Number 96: The Movie is an Australian drama film, released in 1974 and based on the television soap opera of the same title that was then running on the 0-10 network. The film features nearly all the show's regular cast, and was created by the show's creative team, Cash Harmon Productions with the screenplay by David Sale and Johnny Whyte and directed by Peter Benardos and Brian Phillis.

The film's drawcard was that the picture was shot in color, whilst at that time the regular serial was still broadcasting in monochrome. The film also has more revealing nudity than was allowed on TV at the time.

Plot

The film starts with Vera Collins being gang raped by a group of bikers, which affects troubled romance with politician Nick Brent. She starts a new business endeavour with Maggie Cameron and Simon Carr, a character that they had a bitter rivalry over in the regular TV series.
 
Vera ends up in bed with Simon who is unable to perform. It turns out that he is in fact gay and he has an affair with lawyer Don Finlayson.

Vera falls in love with Nick Brent, but when she meets his son Tony, she realises that he was the leader of the bikies who had raped her. Tony recognises Vera and tries to run her over at Dorrie and Herb's fancy dress party. He hits Simon instead, and whilst making another run at Vera, his car hits a brick wall and explodes. Simon recovers and Vera goes on to marry Nick, who later becomes Prime Minister.
 
Meanwhile, former Number 96 resident Sonia Freeman (who filmed all of her scenes in just one day) returns after her release from a mental asylum. Sonia is now married to newspaper journalist Duncan Hunter. Her forgetful episodes and hallucinations become increasingly erratic and deranged. This worries Duncan, Sonia's good friend Jack Sellars and his new girlfriend, flight attendant Diana Moore, who has moved into flat 6. It is revealed that Diana and Duncan are secretly scheming to drive Sonia insane. Jack and the police arrive just in time before Diana and Duncan can persuade Sonia to kill herself.

Aldo Godolfus has been fraudulently withholding cash takings from the deli to avoid paying income tax, but loses the money in a fire. He takes a night job at the Connaught Rooms function hall to recoup the losses.

Many of the residents become embroiled in the major plans for Dorrie and Herb's ruby wedding celebrations. After looking at her marriage certificate, however, Dorrie discovers that the best man, Horace Deerman, signed where the groom should have. Believing this means she that she is married actually to Horace, she tracks him down with Herb and Flo; he is revealed as a derelict alcoholic, who, much to her dismay, takes a fancy to her.

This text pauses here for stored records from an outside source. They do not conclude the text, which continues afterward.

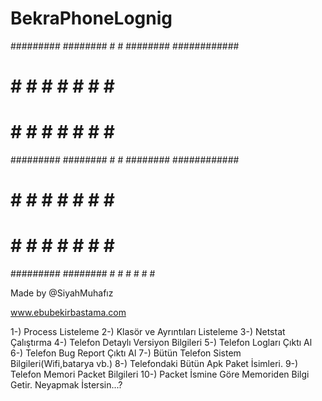 # BekraPhoneLognig
#########   ########     #      #   ########     ############                     
#       #   #            #    #     #      #     #          #
#       #   #            #  #       #      #     #          #
#########   ########     # #        ########     ############
#       #   #            #  #       #  #         #          #
#       #   #            #    #     #    #       #          #
#########   ########     #      #   #      #     #          #

 Made by @SiyahMuhafız

www.ebubekirbastama.com

1-) Process Listeleme
2-) Klasör ve Ayrıntıları Listeleme
3-) Netstat Çalıştırma
4-) Telefon Detaylı Versiyon Bilgileri
5-) Telefon Logları Çıktı Al
6-) Telefon Bug Report Çıktı Al
7-) Bütün Telefon Sistem Bilgileri(Wifi,batarya vb.)
8-) Telefondaki Bütün Apk Paket İsimleri.
9-) Telefon Memori Packet Bilgileri
10-) Packet İsmine Göre Memoriden Bilgi Getir.
Neyapmak İstersin...?

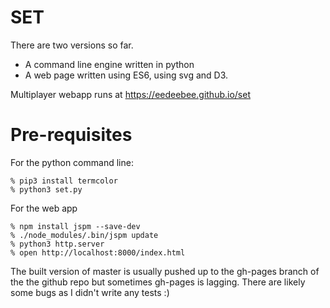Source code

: # SET

There are two versions so far.  

- A command line engine written in python
- A web page written using ES6, using svg and D3.

Multiplayer webapp runs at https://eedeebee.github.io/set

# Pre-requisites

For the python command line:

    % pip3 install termcolor
    % python3 set.py

For the web app

    % npm install jspm --save-dev
    % ./node_modules/.bin/jspm update
    % python3 http.server
    % open http://localhost:8000/index.html

The built version of master is usually pushed up to the gh-pages branch of the the github repo but sometimes gh-pages is lagging.  There are likely some bugs as I didn't write any tests :)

Les Whittaker, unbeknownst to his wife Norma, enlists Herb and Alf to assist in his new business venture: a sauna in the building's basement.

Cast

The film featured the majority of actors that starred in the regular serial. Actors marked with an asterisk did not appear in the serial and were exclusive to the film version.

 Johnny Lockwood as Aldo Godolfus
 Philippa Baker as Roma Godolfus
 Gordon McDougall as Les Whittaker
 Sheila Kennelly as Norma Whittaker
 Pat McDonald as Dorrie Evans
 Ron Shand as Herb Evans
 Bunney Brooke as Flo Patterson
 Joe Hasham as Don Finlayson
 Tom Oliver as Jack Sellars
 Rebecca Gilling* as Diana Moore
 Lynn Rainbow as Sonia Freeman
 Alister Smart* as Duncan Hunter
 James Elliott as Alf Sutcliffe
 Elisabeth Kirkby as Lucy Sutcliffe
 Jeff Kevin as Arnold Feather
 Elaine Lee as Vera Collins
 Chard Hayward as Dudley Butterfield
 Bettina Welch as Maggie Cameron
 Thelma Scott as Claire Houghton
 Harry Lawrence* (1925–2004) as Horace Deerman
 John Orcsik as Simon Carr
 James Condon* as Nicholas Brent
 Patrick Ward* as Tony Brent

Uncredited

 Paul Chubb as the sauna delivery man
 Phillip Avalon (biker) 
 Caz Lederman (biker) 
 Albie Thomas (biker)

Production and release

The film was shot in December 1973 over 11 days in colour on 16mm film and then blown up to 35mm.

The film was released with a star studded red carpet premiere and brass band in Sydney at the Regent Theatre in May 1974 during the school holidays and ran for around 9–10 weeks, becoming a major box office success. It screened in Melbourne during the August school holidays and was still on the drive-in circuit during January 1975. In Brisbane, Channel 0 telecast the stars' arrival live during that night's regular Friday night episode.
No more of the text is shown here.